President Obama has shown himself to be an excellent campaigner, a mediocre leader, a poor negotiator, and an overall disappointment, even if still vastly preferable to a Romney or Ryan presidency. We saw nothing like FDR's first hundred days from President Obama; indeed, he seemed to have little clue how to tackle the greatest economic crisis in postwar history, preferring to spend precious time and energy campaigning for health care reform which, once it became clear that a single payer system was unachievable, should have been abandoned. The Obama administration's failure to address the fundamental inequities of modern American capitalism, inequities leading directly to the crisis of 2008, gave the Republicans the momentum they needed to win the House in 2010, much as President Clinton's focus on cultural issues led to the speakership of Newt Gingrich in 1994. These inequities continue to be ignored, and we can expect the Republicans to be back in 2014 with a strong case to solidify their grip on the House and perhaps take the Senate as well. I fear this administration will not be treated gently by history, and its record, like that of the Clinton administration, will show there is little real difference between the Democratic and Republican parties where it matters, and both do the bidding of Wall Street. Wall Street, meanwhile, continues in its excesses that have been eroding the American social contract for the last four decades.

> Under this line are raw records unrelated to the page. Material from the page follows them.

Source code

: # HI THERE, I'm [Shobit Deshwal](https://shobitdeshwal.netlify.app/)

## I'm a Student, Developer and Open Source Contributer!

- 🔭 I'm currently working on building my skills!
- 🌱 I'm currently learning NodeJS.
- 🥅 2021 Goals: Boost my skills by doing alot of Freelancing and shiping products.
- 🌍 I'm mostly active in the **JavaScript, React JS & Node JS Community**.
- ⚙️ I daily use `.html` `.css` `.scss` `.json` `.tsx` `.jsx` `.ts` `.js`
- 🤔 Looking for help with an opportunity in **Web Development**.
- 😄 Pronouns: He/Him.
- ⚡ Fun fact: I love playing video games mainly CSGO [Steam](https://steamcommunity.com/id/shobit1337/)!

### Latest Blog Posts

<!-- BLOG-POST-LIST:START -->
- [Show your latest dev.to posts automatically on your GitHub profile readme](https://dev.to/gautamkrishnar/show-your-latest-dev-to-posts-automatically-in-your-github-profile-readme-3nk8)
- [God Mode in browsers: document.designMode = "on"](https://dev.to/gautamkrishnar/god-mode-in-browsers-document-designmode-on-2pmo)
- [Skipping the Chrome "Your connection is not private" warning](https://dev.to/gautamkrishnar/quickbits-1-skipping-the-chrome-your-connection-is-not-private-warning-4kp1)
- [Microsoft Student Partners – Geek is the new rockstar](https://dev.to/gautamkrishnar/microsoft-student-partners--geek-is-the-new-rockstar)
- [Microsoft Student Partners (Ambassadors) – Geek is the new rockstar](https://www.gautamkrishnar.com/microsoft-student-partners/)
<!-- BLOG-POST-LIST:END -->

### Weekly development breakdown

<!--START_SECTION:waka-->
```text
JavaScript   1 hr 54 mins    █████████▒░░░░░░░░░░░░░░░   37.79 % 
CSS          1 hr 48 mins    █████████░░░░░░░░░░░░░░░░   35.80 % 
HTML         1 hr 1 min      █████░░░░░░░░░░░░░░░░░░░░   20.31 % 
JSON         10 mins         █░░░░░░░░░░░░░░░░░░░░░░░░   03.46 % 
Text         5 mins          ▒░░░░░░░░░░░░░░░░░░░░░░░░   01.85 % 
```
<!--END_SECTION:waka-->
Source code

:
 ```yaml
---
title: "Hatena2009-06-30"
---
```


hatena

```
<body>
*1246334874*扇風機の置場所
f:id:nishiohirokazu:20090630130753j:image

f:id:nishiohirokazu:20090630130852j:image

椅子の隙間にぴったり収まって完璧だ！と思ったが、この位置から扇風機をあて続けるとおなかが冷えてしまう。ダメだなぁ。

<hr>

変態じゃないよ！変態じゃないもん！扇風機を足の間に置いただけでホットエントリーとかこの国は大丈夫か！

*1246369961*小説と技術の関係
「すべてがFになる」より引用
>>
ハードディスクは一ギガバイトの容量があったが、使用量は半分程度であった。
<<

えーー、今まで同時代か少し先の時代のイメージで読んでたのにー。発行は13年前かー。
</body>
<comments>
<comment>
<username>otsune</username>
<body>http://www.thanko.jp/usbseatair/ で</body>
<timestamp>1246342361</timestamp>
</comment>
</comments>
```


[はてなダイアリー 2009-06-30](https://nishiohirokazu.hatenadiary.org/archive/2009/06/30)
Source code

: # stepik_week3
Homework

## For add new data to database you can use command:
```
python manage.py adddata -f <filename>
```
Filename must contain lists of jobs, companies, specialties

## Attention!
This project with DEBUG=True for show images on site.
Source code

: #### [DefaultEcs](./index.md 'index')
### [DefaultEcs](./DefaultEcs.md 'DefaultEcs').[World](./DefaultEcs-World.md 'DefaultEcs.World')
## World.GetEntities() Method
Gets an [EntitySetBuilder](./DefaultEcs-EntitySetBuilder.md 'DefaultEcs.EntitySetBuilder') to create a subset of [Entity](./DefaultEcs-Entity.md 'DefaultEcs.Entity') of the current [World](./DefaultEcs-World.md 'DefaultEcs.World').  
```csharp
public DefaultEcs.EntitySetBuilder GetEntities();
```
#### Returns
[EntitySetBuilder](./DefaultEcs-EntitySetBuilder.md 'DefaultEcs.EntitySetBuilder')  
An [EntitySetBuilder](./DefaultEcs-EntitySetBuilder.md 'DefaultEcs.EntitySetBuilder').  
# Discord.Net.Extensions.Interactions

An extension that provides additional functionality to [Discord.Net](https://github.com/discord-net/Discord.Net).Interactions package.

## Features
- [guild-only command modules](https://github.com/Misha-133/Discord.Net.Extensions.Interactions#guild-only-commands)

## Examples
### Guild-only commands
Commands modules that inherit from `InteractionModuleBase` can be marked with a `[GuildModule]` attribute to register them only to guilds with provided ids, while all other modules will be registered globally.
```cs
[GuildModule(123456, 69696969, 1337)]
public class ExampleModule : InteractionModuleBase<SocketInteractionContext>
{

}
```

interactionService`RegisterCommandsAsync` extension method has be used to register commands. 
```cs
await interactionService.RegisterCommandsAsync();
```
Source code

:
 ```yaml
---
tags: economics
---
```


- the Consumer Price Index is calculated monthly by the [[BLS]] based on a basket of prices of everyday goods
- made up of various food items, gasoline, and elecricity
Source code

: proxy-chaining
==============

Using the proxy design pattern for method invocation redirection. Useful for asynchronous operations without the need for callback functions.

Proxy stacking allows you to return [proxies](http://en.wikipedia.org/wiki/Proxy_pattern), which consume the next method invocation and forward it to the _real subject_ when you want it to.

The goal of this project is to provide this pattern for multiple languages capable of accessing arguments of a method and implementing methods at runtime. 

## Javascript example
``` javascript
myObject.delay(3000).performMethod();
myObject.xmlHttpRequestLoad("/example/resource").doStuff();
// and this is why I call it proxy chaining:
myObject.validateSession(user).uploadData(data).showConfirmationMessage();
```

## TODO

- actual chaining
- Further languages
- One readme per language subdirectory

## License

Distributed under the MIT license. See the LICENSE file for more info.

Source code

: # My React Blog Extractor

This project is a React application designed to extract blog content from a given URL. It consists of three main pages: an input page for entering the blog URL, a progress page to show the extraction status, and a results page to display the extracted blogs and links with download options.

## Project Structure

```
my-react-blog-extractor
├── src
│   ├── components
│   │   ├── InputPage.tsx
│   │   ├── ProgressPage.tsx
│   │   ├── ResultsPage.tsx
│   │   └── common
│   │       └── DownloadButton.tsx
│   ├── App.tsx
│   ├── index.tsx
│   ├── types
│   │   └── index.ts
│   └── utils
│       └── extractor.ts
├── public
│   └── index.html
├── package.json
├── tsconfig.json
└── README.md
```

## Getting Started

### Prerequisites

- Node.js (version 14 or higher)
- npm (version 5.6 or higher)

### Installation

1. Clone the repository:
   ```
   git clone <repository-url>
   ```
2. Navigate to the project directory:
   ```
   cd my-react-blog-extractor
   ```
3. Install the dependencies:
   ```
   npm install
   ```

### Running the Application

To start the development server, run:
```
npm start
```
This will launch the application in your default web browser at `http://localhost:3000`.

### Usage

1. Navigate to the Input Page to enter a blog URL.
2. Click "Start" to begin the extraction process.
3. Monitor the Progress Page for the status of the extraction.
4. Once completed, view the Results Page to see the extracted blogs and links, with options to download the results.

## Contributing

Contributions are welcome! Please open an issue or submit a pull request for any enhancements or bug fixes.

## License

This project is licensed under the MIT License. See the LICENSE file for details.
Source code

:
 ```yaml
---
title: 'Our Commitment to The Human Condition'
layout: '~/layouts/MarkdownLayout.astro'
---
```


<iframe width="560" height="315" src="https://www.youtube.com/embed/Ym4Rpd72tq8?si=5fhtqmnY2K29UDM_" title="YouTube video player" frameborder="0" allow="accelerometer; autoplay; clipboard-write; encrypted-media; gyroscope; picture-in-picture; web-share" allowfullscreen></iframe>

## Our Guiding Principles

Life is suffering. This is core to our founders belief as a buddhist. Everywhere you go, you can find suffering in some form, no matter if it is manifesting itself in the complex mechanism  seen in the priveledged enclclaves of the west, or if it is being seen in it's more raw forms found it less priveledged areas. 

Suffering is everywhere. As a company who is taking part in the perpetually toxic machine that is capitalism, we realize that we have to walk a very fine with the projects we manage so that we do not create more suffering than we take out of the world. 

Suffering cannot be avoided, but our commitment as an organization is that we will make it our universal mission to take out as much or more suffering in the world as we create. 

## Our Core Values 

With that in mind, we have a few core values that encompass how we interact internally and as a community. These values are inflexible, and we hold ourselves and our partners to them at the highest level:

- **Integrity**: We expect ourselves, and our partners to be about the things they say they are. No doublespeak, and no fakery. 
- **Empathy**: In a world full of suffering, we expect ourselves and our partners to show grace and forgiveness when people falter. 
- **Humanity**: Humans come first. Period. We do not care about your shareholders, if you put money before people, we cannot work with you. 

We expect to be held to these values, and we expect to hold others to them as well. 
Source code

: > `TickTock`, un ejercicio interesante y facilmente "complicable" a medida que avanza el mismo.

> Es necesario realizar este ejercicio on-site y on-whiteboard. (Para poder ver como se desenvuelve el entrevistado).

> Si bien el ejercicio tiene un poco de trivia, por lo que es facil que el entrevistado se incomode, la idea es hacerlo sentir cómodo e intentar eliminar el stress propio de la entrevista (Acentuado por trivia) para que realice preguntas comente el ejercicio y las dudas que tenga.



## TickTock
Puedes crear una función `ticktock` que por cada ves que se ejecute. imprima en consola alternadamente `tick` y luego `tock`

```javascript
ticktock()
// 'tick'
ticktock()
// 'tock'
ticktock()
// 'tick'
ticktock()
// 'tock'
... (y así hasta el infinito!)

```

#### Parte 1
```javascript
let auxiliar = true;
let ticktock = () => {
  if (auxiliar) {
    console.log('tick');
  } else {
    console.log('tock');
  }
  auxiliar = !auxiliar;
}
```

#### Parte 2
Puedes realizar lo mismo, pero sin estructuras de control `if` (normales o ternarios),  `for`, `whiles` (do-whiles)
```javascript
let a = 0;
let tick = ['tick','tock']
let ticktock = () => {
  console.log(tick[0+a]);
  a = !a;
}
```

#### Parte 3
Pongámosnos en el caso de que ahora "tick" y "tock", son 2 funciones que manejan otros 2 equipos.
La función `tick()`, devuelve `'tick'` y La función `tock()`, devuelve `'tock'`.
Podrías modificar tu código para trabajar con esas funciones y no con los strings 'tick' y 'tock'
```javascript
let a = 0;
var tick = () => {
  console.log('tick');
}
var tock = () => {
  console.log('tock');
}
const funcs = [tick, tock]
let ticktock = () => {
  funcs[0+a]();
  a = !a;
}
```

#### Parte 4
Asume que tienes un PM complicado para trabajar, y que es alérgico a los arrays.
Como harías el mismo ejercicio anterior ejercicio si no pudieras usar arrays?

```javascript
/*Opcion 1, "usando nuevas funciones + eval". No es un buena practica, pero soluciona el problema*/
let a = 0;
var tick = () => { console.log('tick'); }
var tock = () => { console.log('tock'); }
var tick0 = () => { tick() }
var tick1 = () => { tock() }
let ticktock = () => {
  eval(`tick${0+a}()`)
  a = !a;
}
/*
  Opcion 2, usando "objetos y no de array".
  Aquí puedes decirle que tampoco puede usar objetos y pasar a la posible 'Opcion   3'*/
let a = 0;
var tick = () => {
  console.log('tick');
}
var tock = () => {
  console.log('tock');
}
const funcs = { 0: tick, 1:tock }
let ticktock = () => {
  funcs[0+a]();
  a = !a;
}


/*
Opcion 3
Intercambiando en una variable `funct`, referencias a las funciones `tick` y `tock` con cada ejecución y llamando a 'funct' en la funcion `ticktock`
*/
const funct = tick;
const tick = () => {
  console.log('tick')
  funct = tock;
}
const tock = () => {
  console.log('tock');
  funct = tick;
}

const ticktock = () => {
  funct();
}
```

If we continue as we are going, we aren't going to have "more and better Democrats"; we're going to have an impoverished country ruled by a deeply corrupt political system that few will mourn when it comes to its inevitable unhappy end.
Our first priority should be to smash the Republican Party, drive it from power from north to south and from sea to sea. We must show these lackeys of the super-rich for what they are, and unmask the robbers and demagogues they hold up as champions of the common man and woman. We mustn't allow ourselves to be distracted by guns, gonads, or Gods; we need to reach out to cultural conservatives, for without their help we'll never get rid of the blood-sucking Republican ticks spreading their poisonous infection across our country.
We didn't win World war II without making common cause with Stalin; we won't win this fight if we don't start building bridges to people we need with us but don't necessarily like. "If Hitler invaded hell," Winston Churchill once said, "I would make at least a favorable reference to the devil in the House of Commons." It's time we stopped fighting about guns, and start working to tilt the political and economic balance of power in this country in favor of working Americans.